Fifth Stop – Right Side of Palm Springs Art Museum

The Palm Springs Art Museum is closed, but the parking lot holds a surprise. Check out the Road Signs scattered throughout the premises. They were created by artist Gerald Clark, who identifies himself first as an artist; and secondly, a Cahuilla Indian.

These Road Signs were created for an exhibit of his work in the Palm Springs Art Museum a couple of years ago. Walk to the museum’s right side first, then see the rest of them on the museum’s left side.

Sixth Stop – Left Side of the Palm Springs Art Museum

After you have pursued both sides of the museum, you will see a large semi-truck parked in the parking lot. In the semi is a three-story all-metal house, called the Aluminare House, designed by Albert Frey and A. Lawrence Kocher.

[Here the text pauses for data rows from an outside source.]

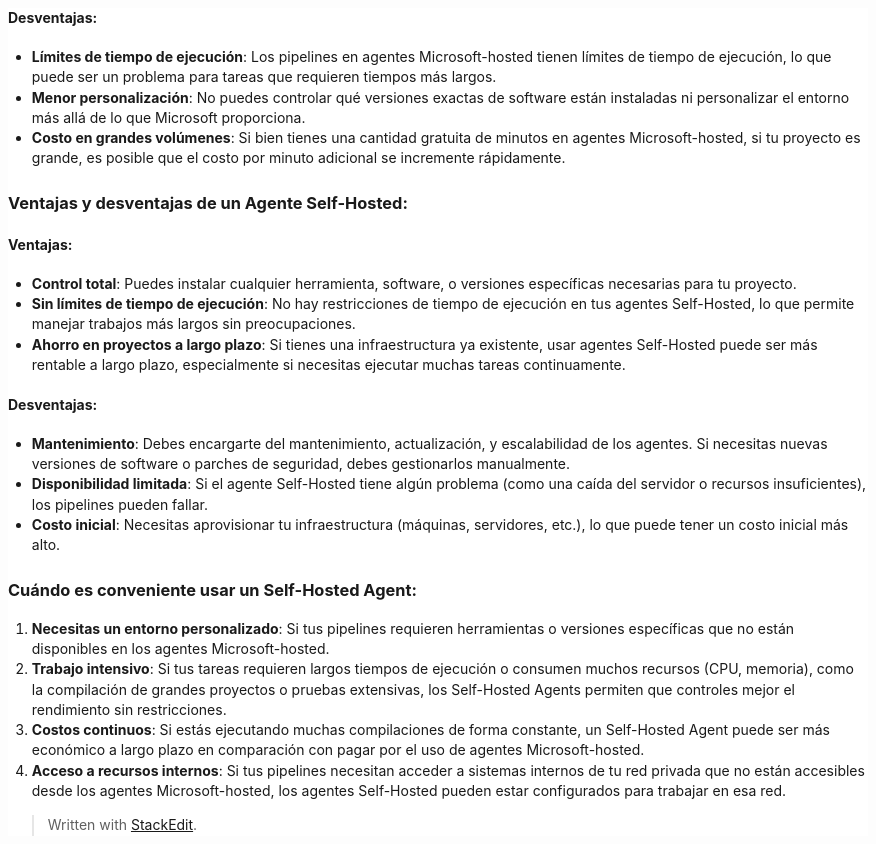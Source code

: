 #### Desventajas:
- **Límites de tiempo de ejecución**: Los pipelines en agentes Microsoft-hosted tienen límites de tiempo de ejecución, lo que puede ser un problema para tareas que requieren tiempos más largos.
- **Menor personalización**: No puedes controlar qué versiones exactas de software están instaladas ni personalizar el entorno más allá de lo que Microsoft proporciona.
- **Costo en grandes volúmenes**: Si bien tienes una cantidad gratuita de minutos en agentes Microsoft-hosted, si tu proyecto es grande, es posible que el costo por minuto adicional se incremente rápidamente.

### Ventajas y desventajas de un **Agente Self-Hosted**:

#### Ventajas:
- **Control total**: Puedes instalar cualquier herramienta, software, o versiones específicas necesarias para tu proyecto.
- **Sin límites de tiempo de ejecución**: No hay restricciones de tiempo de ejecución en tus agentes Self-Hosted, lo que permite manejar trabajos más largos sin preocupaciones.
- **Ahorro en proyectos a largo plazo**: Si tienes una infraestructura ya existente, usar agentes Self-Hosted puede ser más rentable a largo plazo, especialmente si necesitas ejecutar muchas tareas continuamente.

#### Desventajas:
- **Mantenimiento**: Debes encargarte del mantenimiento, actualización, y escalabilidad de los agentes. Si necesitas nuevas versiones de software o parches de seguridad, debes gestionarlos manualmente.
- **Disponibilidad limitada**: Si el agente Self-Hosted tiene algún problema (como una caída del servidor o recursos insuficientes), los pipelines pueden fallar.
- **Costo inicial**: Necesitas aprovisionar tu infraestructura (máquinas, servidores, etc.), lo que puede tener un costo inicial más alto.

### Cuándo es conveniente usar un **Self-Hosted Agent**:

1. **Necesitas un entorno personalizado**: Si tus pipelines requieren herramientas o versiones específicas que no están disponibles en los agentes Microsoft-hosted.
2. **Trabajo intensivo**: Si tus tareas requieren largos tiempos de ejecución o consumen muchos recursos (CPU, memoria), como la compilación de grandes proyectos o pruebas extensivas, los Self-Hosted Agents permiten que controles mejor el rendimiento sin restricciones.
3. **Costos continuos**: Si estás ejecutando muchas compilaciones de forma constante, un Self-Hosted Agent puede ser más económico a largo plazo en comparación con pagar por el uso de agentes Microsoft-hosted.
4. **Acceso a recursos internos**: Si tus pipelines necesitan acceder a sistemas internos de tu red privada que no están accesibles desde los agentes Microsoft-hosted, los agentes Self-Hosted pueden estar configurados para trabajar en esa red.



> Written with [StackEdit](https://stackedit.io/).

The house was donated to the Palm Springs Art Museum for its permanent collection and will be reassembled in 2021. It is considered to be one of the most outstanding examples of Modernist architecture in the world.

We hope you have enjoyed this tour of some of our public art. There are many more installations–both inside and outside–scattered throughout the city. However, we wanted to give you a small taste of the many treasures that await your visit to Palm Springs.